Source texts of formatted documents
----------------
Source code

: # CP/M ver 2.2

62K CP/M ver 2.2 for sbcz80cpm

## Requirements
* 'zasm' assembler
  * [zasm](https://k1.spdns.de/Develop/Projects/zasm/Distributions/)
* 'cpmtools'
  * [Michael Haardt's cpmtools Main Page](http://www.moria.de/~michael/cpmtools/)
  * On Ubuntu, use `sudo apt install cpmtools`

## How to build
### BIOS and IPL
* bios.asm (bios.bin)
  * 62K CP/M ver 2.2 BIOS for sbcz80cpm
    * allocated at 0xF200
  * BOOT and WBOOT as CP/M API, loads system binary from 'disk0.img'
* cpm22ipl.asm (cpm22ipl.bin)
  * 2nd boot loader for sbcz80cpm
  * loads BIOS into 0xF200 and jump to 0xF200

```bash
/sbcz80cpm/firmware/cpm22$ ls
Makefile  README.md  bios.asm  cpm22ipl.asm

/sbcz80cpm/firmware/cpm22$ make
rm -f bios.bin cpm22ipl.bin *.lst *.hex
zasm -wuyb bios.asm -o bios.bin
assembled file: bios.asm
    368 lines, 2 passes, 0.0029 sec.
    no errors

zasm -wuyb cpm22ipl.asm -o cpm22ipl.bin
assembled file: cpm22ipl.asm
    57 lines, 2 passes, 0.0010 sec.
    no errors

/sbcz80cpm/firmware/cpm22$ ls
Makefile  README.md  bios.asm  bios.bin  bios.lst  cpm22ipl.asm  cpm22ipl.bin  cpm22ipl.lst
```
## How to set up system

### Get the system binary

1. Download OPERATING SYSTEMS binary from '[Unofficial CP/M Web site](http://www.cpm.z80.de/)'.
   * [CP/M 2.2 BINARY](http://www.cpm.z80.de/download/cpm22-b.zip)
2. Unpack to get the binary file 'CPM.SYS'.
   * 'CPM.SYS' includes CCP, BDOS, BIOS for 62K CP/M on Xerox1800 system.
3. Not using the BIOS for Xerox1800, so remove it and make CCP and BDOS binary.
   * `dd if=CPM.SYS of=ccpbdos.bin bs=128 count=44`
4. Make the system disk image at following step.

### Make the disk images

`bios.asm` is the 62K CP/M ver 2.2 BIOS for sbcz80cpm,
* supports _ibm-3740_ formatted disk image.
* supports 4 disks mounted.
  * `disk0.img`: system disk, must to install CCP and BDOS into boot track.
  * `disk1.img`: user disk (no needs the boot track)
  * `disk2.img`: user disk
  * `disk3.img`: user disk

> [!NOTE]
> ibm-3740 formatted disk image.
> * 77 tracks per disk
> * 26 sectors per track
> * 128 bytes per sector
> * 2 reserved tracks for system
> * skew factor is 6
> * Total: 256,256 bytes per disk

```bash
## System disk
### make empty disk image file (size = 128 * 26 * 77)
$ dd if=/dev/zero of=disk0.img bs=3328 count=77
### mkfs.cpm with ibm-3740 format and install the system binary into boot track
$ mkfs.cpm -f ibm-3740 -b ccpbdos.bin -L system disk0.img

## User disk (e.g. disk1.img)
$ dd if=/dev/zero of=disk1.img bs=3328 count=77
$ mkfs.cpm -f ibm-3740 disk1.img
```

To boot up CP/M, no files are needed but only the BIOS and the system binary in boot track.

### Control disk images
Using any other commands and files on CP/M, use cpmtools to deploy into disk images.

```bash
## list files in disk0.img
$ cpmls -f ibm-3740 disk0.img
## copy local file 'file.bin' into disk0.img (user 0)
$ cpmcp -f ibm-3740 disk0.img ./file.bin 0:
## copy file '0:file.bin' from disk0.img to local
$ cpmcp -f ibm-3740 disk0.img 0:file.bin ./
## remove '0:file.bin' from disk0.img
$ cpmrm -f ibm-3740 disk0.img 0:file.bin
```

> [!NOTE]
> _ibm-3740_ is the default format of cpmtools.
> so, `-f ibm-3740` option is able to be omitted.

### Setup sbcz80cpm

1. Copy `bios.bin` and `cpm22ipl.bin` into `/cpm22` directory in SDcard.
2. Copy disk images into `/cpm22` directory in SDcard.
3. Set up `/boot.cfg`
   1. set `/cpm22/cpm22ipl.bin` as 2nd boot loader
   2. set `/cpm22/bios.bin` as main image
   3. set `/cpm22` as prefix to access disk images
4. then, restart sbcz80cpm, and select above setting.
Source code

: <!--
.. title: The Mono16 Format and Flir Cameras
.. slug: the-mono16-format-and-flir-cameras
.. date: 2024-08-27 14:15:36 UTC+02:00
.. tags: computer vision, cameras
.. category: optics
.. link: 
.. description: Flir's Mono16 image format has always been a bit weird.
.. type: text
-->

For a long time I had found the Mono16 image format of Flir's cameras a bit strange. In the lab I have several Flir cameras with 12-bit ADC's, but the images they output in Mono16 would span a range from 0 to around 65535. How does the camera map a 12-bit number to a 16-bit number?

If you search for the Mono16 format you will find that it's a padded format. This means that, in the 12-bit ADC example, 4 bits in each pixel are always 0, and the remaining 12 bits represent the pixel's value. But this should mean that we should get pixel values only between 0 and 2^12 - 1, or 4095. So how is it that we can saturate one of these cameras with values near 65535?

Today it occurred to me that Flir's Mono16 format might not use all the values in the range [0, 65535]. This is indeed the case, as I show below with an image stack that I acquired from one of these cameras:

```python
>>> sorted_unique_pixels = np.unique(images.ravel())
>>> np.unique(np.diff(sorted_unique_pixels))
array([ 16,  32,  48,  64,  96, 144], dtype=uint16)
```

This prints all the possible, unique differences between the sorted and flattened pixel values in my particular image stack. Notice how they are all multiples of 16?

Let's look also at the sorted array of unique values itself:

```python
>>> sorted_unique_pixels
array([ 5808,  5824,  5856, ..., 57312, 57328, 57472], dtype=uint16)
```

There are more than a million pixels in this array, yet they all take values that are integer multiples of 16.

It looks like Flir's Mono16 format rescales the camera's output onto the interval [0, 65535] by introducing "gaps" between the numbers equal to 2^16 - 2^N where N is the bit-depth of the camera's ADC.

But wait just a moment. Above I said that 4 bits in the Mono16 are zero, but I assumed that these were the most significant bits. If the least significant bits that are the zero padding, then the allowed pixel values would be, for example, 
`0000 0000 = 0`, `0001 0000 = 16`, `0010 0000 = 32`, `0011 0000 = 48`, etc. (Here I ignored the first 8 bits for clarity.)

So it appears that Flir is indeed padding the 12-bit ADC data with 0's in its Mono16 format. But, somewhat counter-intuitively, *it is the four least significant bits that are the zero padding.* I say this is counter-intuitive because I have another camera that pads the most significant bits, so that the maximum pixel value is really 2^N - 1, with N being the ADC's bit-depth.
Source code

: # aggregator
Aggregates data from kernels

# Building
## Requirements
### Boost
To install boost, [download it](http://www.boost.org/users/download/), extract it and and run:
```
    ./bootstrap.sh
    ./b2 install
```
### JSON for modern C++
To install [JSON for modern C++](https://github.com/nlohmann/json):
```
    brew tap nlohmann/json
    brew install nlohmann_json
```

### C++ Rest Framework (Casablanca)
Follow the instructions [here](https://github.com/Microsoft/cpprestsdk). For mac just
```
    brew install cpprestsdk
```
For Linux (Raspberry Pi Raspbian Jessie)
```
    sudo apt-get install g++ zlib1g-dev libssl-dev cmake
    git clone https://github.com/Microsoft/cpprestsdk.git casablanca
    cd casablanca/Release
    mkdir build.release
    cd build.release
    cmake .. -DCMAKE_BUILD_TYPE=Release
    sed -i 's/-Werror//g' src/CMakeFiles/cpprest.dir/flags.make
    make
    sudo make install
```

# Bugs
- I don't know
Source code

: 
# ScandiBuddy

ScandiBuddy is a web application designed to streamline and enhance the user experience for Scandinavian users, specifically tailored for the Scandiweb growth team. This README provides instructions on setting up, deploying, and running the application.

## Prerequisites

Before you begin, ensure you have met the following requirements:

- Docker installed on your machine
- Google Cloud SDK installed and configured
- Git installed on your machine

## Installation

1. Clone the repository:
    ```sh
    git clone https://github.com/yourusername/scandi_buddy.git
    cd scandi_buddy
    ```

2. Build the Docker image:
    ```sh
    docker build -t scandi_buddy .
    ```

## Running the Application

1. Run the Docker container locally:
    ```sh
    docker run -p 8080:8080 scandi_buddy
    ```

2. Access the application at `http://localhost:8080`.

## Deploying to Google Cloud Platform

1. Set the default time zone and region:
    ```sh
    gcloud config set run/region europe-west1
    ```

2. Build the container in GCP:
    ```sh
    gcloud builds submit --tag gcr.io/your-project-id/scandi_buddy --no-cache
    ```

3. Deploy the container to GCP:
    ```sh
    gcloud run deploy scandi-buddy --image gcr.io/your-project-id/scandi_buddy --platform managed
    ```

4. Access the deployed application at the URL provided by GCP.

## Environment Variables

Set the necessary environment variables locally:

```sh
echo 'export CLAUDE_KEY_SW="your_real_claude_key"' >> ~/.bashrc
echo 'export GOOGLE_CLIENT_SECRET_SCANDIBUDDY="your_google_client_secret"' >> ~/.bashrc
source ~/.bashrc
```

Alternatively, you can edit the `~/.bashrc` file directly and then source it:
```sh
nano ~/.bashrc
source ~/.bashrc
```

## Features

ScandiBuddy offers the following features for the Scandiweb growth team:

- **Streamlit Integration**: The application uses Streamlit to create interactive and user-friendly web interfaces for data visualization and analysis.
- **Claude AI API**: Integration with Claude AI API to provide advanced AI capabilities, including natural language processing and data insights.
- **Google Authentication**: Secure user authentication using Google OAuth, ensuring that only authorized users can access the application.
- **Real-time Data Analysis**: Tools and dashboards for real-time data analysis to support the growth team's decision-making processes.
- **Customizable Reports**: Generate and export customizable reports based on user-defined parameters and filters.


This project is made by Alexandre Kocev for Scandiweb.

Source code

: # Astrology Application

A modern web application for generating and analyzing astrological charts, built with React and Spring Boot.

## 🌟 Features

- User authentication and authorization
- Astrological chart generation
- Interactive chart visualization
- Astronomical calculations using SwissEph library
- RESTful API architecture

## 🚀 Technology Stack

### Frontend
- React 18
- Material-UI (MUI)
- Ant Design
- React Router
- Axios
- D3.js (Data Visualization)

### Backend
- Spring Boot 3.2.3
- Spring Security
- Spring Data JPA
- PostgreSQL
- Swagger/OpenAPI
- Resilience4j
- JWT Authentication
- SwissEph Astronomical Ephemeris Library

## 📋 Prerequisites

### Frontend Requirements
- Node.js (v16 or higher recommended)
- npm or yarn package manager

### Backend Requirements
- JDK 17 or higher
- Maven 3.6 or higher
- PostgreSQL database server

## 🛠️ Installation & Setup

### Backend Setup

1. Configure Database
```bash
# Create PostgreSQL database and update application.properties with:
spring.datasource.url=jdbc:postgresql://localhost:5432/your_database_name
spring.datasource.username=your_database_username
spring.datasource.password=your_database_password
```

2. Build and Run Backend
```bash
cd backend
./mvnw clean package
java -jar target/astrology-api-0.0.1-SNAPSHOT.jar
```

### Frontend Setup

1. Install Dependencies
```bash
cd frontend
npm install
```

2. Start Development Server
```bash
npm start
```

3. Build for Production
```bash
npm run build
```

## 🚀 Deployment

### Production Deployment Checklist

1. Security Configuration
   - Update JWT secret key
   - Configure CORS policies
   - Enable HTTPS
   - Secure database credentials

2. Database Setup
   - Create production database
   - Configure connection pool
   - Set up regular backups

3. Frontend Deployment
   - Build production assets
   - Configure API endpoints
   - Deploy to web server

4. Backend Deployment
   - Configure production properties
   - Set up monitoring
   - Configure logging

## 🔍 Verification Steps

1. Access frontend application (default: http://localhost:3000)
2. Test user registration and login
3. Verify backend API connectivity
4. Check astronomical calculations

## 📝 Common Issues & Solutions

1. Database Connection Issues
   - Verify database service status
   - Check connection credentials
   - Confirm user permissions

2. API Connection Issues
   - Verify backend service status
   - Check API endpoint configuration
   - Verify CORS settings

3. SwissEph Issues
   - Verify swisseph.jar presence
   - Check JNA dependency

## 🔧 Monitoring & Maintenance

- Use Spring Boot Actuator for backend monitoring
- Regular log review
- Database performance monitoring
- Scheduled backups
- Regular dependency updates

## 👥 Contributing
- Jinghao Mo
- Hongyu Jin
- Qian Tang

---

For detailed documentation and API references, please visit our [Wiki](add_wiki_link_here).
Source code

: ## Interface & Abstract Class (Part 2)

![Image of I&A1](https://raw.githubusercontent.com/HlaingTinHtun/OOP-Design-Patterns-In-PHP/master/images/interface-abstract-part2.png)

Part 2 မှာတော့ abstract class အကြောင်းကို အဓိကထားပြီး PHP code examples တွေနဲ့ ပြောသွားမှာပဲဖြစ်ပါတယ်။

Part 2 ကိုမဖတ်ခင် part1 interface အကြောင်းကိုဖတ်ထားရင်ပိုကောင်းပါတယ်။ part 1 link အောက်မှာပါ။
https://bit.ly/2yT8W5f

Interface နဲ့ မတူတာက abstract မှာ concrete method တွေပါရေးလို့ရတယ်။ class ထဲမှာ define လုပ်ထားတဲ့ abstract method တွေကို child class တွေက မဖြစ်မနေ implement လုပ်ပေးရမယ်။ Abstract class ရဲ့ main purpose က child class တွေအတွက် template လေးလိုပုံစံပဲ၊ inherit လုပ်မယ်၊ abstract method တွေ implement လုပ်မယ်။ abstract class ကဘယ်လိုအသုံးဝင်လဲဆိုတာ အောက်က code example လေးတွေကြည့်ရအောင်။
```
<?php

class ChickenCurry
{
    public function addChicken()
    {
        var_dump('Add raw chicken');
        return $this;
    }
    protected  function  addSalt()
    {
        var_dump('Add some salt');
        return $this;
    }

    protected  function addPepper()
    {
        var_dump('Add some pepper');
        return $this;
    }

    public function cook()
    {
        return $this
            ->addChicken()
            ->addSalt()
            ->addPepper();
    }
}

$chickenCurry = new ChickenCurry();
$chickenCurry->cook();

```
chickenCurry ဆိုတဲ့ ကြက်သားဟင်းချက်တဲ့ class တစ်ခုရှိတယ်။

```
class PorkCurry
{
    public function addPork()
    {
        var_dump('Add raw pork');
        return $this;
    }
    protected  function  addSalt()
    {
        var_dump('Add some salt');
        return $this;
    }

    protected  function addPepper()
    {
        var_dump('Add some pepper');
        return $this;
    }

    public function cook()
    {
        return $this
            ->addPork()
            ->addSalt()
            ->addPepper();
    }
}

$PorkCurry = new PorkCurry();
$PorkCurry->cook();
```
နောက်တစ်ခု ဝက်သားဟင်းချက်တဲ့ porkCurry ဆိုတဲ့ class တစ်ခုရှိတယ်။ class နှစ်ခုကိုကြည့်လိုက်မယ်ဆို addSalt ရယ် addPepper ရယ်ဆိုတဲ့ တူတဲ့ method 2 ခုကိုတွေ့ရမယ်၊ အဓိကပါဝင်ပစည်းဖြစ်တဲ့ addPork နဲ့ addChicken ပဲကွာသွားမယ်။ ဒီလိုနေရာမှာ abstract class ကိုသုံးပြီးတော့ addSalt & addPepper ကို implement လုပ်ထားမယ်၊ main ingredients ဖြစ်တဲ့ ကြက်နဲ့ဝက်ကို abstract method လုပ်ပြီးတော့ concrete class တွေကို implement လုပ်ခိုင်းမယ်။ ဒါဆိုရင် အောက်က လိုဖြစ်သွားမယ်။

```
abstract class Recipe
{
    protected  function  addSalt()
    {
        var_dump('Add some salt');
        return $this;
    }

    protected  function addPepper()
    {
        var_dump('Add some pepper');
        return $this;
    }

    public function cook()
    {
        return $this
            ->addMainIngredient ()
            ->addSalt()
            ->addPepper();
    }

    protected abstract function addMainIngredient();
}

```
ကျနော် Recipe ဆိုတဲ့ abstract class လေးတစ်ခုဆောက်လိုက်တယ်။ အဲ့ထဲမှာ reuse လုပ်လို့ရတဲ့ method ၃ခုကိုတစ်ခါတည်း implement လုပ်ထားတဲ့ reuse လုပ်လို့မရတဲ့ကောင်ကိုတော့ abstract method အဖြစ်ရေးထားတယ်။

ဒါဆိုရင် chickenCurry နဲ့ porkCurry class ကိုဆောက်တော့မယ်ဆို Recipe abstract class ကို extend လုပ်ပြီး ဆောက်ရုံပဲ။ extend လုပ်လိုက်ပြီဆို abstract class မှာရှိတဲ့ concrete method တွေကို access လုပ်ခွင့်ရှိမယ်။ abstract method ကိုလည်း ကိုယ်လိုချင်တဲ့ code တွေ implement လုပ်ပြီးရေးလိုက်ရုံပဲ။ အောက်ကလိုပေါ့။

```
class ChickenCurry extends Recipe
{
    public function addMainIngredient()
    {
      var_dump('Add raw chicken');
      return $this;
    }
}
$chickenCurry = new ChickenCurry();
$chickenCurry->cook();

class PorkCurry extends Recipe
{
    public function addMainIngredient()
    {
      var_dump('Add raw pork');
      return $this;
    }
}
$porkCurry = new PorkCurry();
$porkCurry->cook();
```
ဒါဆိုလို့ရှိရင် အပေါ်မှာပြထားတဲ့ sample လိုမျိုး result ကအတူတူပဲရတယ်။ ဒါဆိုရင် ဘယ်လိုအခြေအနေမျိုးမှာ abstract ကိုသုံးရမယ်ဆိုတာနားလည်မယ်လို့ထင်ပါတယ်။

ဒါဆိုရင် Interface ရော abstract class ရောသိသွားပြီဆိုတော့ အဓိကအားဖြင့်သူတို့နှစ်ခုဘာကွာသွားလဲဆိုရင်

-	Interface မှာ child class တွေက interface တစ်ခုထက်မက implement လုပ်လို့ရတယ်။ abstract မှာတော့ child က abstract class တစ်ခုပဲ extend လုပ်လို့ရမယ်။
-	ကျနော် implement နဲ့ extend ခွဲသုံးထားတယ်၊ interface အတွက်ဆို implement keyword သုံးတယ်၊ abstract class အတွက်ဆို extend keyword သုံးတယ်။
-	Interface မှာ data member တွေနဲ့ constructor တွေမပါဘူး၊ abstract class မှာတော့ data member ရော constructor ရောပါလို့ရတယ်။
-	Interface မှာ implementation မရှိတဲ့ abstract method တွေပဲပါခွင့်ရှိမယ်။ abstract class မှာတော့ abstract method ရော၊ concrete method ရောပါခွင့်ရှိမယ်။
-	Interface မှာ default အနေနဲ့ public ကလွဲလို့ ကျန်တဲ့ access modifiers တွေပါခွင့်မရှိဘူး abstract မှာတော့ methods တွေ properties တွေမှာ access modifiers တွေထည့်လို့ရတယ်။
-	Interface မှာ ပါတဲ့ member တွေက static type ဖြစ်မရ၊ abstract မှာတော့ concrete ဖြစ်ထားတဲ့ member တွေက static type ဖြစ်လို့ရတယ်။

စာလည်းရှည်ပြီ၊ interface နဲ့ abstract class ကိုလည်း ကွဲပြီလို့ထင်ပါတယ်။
----------------
#### [Work instruction]
Which lines in the data above hold the word "tracks"? Return each of them.

#### [Answer box]
> * 77 tracks per disk
> * 2 reserved tracks for system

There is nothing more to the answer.